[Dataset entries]
┌────────
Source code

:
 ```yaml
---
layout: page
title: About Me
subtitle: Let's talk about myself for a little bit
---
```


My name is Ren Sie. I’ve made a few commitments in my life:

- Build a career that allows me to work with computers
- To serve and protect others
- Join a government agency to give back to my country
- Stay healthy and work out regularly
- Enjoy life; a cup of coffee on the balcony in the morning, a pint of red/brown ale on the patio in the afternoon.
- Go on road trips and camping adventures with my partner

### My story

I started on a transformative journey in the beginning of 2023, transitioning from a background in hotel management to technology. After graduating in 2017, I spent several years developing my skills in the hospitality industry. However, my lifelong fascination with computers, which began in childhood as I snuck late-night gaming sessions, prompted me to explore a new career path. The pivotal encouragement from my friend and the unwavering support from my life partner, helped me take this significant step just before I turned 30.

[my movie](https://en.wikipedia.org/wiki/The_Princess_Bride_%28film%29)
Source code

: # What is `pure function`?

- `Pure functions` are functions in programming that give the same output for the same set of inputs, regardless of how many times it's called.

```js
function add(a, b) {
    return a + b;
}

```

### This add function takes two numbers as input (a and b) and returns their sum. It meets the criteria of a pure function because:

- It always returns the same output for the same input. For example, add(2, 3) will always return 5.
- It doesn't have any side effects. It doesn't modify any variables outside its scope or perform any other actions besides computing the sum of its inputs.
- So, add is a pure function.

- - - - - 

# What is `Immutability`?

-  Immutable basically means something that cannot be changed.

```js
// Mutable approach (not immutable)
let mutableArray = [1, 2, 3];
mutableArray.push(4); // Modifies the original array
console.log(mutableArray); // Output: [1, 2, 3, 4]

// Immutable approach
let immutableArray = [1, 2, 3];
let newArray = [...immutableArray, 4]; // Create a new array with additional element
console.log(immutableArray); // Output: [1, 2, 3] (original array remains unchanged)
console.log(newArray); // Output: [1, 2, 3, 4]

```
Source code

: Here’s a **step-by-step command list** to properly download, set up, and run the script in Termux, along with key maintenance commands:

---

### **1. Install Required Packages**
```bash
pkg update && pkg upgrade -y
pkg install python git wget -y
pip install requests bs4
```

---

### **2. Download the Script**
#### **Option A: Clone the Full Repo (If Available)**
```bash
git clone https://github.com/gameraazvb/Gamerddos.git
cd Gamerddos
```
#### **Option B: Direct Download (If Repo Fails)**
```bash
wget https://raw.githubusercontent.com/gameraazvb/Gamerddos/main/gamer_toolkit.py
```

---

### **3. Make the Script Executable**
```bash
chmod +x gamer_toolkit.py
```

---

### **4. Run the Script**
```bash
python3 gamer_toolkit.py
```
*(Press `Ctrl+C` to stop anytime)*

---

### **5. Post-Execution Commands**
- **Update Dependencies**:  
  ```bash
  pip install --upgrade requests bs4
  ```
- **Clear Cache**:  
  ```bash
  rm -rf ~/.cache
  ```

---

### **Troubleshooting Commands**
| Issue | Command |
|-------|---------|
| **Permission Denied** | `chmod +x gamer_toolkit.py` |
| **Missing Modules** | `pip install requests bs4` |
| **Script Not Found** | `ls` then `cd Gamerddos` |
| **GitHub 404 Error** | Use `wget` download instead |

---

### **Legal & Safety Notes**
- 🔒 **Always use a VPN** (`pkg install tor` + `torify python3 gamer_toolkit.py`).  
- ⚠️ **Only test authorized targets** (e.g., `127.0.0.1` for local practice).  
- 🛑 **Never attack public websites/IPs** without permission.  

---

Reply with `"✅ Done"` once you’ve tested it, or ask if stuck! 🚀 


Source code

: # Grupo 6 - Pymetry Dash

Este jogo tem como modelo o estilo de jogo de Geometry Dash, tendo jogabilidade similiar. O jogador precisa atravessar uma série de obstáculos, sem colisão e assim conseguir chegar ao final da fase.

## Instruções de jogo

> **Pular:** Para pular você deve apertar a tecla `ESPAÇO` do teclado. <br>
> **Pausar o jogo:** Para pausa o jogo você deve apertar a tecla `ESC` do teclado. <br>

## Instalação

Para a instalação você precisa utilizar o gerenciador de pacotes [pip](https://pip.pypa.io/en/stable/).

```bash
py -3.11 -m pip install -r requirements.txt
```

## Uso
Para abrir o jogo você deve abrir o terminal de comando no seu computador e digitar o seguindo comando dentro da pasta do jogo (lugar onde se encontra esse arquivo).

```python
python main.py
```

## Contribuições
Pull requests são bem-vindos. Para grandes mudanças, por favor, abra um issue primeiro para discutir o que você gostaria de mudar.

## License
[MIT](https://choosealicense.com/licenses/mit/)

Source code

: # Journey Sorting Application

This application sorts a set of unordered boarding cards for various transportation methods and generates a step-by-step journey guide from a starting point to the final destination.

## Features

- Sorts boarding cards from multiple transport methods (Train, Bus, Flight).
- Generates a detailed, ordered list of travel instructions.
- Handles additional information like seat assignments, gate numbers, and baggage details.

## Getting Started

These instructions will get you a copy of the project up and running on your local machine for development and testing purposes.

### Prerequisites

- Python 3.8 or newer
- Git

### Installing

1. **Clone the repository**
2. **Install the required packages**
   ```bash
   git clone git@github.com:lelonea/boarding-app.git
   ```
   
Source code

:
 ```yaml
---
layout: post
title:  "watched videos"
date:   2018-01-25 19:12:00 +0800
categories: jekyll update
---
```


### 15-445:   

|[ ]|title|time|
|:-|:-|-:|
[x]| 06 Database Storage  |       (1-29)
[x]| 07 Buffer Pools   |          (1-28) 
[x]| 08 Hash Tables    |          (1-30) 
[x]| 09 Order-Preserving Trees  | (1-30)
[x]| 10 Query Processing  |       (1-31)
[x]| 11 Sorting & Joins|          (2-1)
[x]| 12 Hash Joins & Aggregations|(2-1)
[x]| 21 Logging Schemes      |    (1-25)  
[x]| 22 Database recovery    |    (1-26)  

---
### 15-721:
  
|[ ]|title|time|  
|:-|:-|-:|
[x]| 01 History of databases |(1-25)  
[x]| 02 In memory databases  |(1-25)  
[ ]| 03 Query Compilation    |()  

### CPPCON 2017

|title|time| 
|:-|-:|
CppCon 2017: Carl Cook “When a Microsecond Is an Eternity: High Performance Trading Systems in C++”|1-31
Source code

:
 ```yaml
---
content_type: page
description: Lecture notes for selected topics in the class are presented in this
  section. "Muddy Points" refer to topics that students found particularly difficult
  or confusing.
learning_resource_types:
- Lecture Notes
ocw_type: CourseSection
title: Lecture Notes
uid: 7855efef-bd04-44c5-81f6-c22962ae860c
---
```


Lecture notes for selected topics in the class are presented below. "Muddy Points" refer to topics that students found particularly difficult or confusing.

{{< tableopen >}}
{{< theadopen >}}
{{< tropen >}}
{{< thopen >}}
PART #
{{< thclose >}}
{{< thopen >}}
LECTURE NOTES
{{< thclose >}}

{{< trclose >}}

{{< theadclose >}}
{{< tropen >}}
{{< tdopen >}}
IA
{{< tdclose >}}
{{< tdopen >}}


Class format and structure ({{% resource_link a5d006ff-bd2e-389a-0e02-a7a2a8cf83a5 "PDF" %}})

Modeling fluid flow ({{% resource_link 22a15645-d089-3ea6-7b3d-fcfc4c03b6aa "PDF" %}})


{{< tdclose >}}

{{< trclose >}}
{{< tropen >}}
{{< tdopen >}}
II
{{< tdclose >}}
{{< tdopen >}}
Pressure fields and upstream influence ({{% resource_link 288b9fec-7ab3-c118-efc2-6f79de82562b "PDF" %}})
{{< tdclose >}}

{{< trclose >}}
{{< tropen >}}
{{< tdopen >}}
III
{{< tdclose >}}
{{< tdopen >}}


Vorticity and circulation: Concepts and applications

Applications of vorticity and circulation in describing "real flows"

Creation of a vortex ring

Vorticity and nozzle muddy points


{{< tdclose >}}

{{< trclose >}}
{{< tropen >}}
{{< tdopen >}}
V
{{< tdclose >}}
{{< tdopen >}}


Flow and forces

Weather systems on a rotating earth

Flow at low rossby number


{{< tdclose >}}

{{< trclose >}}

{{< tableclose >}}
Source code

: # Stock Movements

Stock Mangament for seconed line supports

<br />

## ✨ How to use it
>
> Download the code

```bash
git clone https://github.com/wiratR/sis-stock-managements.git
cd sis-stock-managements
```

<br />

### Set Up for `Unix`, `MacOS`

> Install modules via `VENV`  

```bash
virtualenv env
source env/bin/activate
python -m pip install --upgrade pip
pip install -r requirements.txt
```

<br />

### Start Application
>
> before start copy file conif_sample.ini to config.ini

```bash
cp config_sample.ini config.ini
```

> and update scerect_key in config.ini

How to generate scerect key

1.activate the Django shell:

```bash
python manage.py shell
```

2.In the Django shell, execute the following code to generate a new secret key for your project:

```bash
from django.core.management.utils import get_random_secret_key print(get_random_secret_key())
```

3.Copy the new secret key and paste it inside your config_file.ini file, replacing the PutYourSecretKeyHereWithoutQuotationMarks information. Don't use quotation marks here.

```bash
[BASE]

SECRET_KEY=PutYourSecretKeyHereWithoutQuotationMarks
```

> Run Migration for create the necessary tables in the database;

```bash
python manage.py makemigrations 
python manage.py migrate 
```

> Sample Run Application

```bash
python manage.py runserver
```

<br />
└────────
Copy out each line of the data in which the word "precisa" appears.

## SOLUTION FOR THIS EXERCISE:
Este jogo tem como modelo o estilo de jogo de Geometry Dash, tendo jogabilidade similiar. O jogador precisa atravessar uma série de obstáculos, sem colisão e assim conseguir chegar ao final da fase.
Para a instalação você precisa utilizar o gerenciador de pacotes [pip](https://pip.pypa.io/en/stable/).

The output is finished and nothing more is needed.